The Qibla, the direction to which the Muslims turn in praying, was changed from Jerusalem to the Ka'aba in Makkah.

Fatima's Marriage to Ali

The Prophet Muhammad's daughter, Fatima, was married to his cousin and future Caliph(656-661)Ali ibn Abi Talib.*(ra)

*According to some historical accounts, the marriage took place after the battle of Uhad in 625.


625

The Battle of Uhad

To avenge the year old defeat in the Battle of Badr and also to make their trade route safe, the Makkans mobilized about 3,000 men and entered the oasis of Madinah in the month of March. In response, Muhammad could only muster a force of 700 only, and a pitched battle took place near the hill of uhad, about 3 miles to the north of Madinah.
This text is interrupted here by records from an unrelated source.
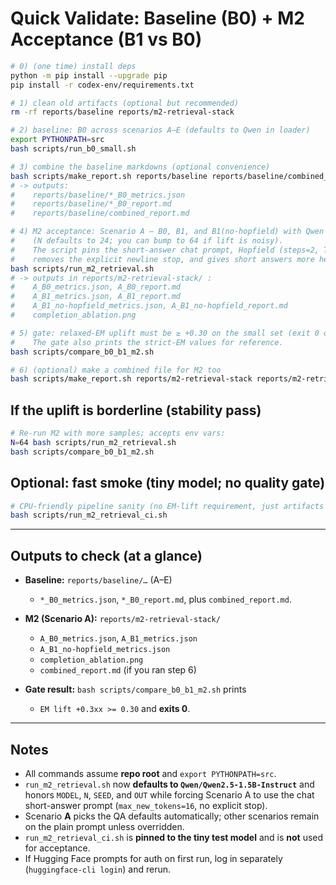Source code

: # Quick Validate: Baseline (B0) + M2 Acceptance (B1 vs B0)

```bash
# 0) (one time) install deps
python -m pip install --upgrade pip
pip install -r codex-env/requirements.txt

# 1) clean old artifacts (optional but recommended)
rm -rf reports/baseline reports/m2-retrieval-stack

# 2) baseline: B0 across scenarios A–E (defaults to Qwen in loader)
export PYTHONPATH=src
bash scripts/run_b0_small.sh

# 3) combine the baseline markdowns (optional convenience)
bash scripts/make_report.sh reports/baseline reports/baseline/combined_report.md
# -> outputs:
#    reports/baseline/*_B0_metrics.json
#    reports/baseline/*_B0_report.md
#    reports/baseline/combined_report.md

# 4) M2 acceptance: Scenario A — B0, B1, and B1(no-hopfield) with Qwen
#    (N defaults to 24; you can bump to 64 if lift is noisy).
#    The script pins the short-answer chat prompt, Hopfield (steps=2, T=0.5),
#    removes the explicit newline stop, and gives short answers more headroom.
bash scripts/run_m2_retrieval.sh
# -> outputs in reports/m2-retrieval-stack/ :
#    A_B0_metrics.json, A_B0_report.md
#    A_B1_metrics.json, A_B1_report.md
#    A_B1_no-hopfield_metrics.json, A_B1_no-hopfield_report.md
#    completion_ablation.png

# 5) gate: relaxed-EM uplift must be ≥ +0.30 on the small set (exit 0 on success).
#    The gate also prints the strict-EM values for reference.
bash scripts/compare_b0_b1_m2.sh

# 6) (optional) make a combined file for M2 too
bash scripts/make_report.sh reports/m2-retrieval-stack reports/m2-retrieval-stack/combined_report.md
```

## If the uplift is borderline (stability pass)

```bash
# Re-run M2 with more samples; accepts env vars:
N=64 bash scripts/run_m2_retrieval.sh
bash scripts/compare_b0_b1_m2.sh
```

## Optional: fast smoke (tiny model; no quality gate)

```bash
# CPU-friendly pipeline sanity (no EM-lift requirement, just artifacts exist)
bash scripts/run_m2_retrieval_ci.sh
```

---

## Outputs to check (at a glance)

* **Baseline:** `reports/baseline/…` (A–E)

  * `*_B0_metrics.json`, `*_B0_report.md`, plus `combined_report.md`.
* **M2 (Scenario A):** `reports/m2-retrieval-stack/`

  * `A_B0_metrics.json`, `A_B1_metrics.json`
  * `A_B1_no-hopfield_metrics.json`
  * `completion_ablation.png`
  * `combined_report.md` (if you ran step 6)
* **Gate result:** `bash scripts/compare_b0_b1_m2.sh` prints

  * `EM lift +0.3xx >= 0.30` and **exits 0**.

---

## Notes

* All commands assume **repo root** and `export PYTHONPATH=src`.
* `run_m2_retrieval.sh` now **defaults to `Qwen/Qwen2.5-1.5B-Instruct`** and honors `MODEL`, `N`, `SEED`, and `OUT` while
  forcing Scenario A to use the chat short-answer prompt (`max_new_tokens=16`, no explicit stop).
* Scenario **A** picks the QA defaults automatically; other scenarios remain on the plain prompt unless overridden.
* `run_m2_retrieval_ci.sh` is **pinned to the tiny test model** and is **not** used for acceptance.
* If Hugging Face prompts for auth on first run, log in separately (`huggingface-cli login`) and rerun.
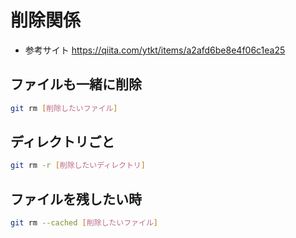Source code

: # 削除関係

- 参考サイト
https://qiita.com/ytkt/items/a2afd6be8e4f06c1ea25

## ファイルも一緒に削除

```bash
git rm [削除したいファイル]
```

## ディレクトリごと

```bash
git rm -r [削除したいディレクトリ]
```

## ファイルを残したい時

```bash
git rm --cached [削除したいファイル]
```
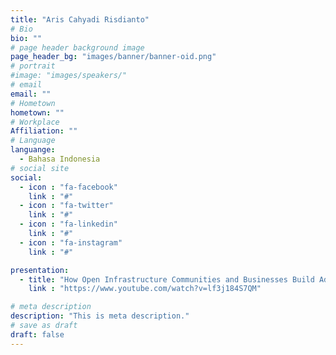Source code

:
 ```yaml
---
title: "Aris Cahyadi Risdianto"
# Bio
bio: ""
# page header background image
page_header_bg: "images/banner/banner-oid.png"
# portrait
#image: "images/speakers/"
# email
email: ""
# Hometown
hometown: ""
# Workplace
Affiliation: ""
# Language
languange:
  - Bahasa Indonesia
# social site
social:
  - icon : "fa-facebook"
    link : "#"
  - icon : "fa-twitter"
    link : "#"
  - icon : "fa-linkedin"
    link : "#"
  - icon : "fa-instagram"
    link : "#"

presentation:
  - title: "How Open Infrastructure Communities and Businesses Build Advantageous Collaborations"
    link : "https://www.youtube.com/watch?v=lf3j184S7QM"

# meta description
description: "This is meta description."
# save as draft
draft: false
---
```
The Muslims repelled the Makkan infantry at first but were then thrown disarray by a sudden attack from the rear(which was caused by a group of archers that abandoned the position that the Prophet commanded them to guard for the booty left by the fleeing Makkans) led by Khalid ibn al-Walid(ra). This was the first time that Khalid, who was later to become the most famous of all Arab generals, displayed his brilliant talent for leadership on the battlefield. The Prophet himself was wounded, which added to the confusion. Yet strangely enough, the Makkans, who were again commanded by Abu Sufyan, head of the Umayya clan, did not pursue their advantageous position by attacking the town itself, which remained undefended; instead, they marched towards home. Perhaps they only wanted to prove their chivalry or teach the enemy a hard lesson. Whatever the reason, the battle did not produce a clear victor or loser. The Muslims lost 70 and Makkans lost 20. The Prophet lamented the death of his uncle Hamza, a great hunter and mighty warrior, whose body was mutilated by Abu Sufyan's wife Hind as an act of revenge for her father whom Hamza had killed at Badr.


627

The Battle of the Ditch

Madinah was besieged by a Makkan army of 10,000, perhaps the largest force ever seen in Arabia, under Abu Sufyan who had become Muhammad(saws)'s arch-enemy. Repeated attempts to cross a trench, especially dug to protect the town, failed and the army drifted away about a fortnight. This was partly due to the Makkans's lack of knowledge of regular warfare involving long sieges, and partly due to bad weather conditions and falling supplies.

Another factor was the dissension in the invading army, skilfully formented by Muhammad(saws)'s agents, in this long and restive siege. Muhammad(saws) had a wide and efficient intellignece network which he always employed in planning his strategy. The numbers killed onboth sides added up to no more than ten. The Prophet Muhammad(saws)'s position was freatly strengthened by this outcome, which he used as a clear demonstration of the impregnability of his city, where he had established his civil and religious authority. The Makkans had pooled all their resources in arranging this vast army, but their efforts to dislodge or destroy Muhammad(saws) had obviously failed. And both their trade and prestige had suffered badly.